THE complex role community pharmacy plays in regional and remote parts of Australia is not fully appreciated in the National Rural Health Commissioner's (NRHC) consultation paper on allied health services in the bush, the Rural Pharmacy Network Australia (RPNA) believes.
In its submission to the NRHC, the RPNA called for greater acknowledgement of the role pharmacists play in rural health care.
"The consultation paper does not do justice to the complexity of rural pharmacy practice and its crucial underpinning role in rural health infrastructure," the RPNA said.
"Collectively rural pharmacists spend millions of dollars of their own money establishing and growing primary health care infrastructure, skills and resources throughout rural Australia."
The group warned the lack of continuity of care in Australia was "one of the most damaging features of the ad hoc approach to rural health workforce", noting that despite having the heaviest patient contact rate of any rural primary care provider pharmacists were "routinely overlooked by rural health planners".

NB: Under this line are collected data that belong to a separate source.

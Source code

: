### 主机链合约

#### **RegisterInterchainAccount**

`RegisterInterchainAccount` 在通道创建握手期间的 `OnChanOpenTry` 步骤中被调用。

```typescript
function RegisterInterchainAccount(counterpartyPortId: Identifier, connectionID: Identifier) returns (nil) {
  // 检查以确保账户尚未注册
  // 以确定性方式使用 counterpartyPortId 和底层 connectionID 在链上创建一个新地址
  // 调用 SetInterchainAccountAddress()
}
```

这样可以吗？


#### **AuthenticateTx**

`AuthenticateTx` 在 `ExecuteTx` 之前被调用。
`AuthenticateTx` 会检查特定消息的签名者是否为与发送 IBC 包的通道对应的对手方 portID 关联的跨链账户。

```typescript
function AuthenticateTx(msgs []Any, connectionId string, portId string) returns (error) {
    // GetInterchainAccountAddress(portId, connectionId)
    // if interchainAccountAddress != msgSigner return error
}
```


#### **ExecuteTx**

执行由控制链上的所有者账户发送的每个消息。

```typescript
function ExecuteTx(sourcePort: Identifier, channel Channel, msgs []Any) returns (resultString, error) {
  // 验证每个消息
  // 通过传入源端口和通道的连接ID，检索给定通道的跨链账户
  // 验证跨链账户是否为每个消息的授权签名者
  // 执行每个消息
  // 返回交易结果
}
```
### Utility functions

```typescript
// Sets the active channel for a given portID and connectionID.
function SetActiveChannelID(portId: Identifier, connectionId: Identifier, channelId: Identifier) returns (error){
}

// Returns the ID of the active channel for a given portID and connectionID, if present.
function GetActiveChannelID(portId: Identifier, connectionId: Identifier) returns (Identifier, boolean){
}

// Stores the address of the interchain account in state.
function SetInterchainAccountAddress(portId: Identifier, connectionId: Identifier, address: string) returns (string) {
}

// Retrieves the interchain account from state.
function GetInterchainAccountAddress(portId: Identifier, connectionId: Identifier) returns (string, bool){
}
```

The RPNA called for new remuneration models to "incentivise team-based care" in rural areas.
The group also flagged concerns about the rural pharmacy workforce, saying it "is in crisis and yet community pharmacies -- despite their accessibility and importance to the viability of both GP practices and rural hospitals -- have been conspicuously excluded from recent government initiatives to enhance rural health workforce".
The RPNA noted that pharmacists working in remote areas expected higher salaries than those working in the city, placing pressure on owners, leading to calls for new remunerated service programs to support team-based care, such as GP Care Plans.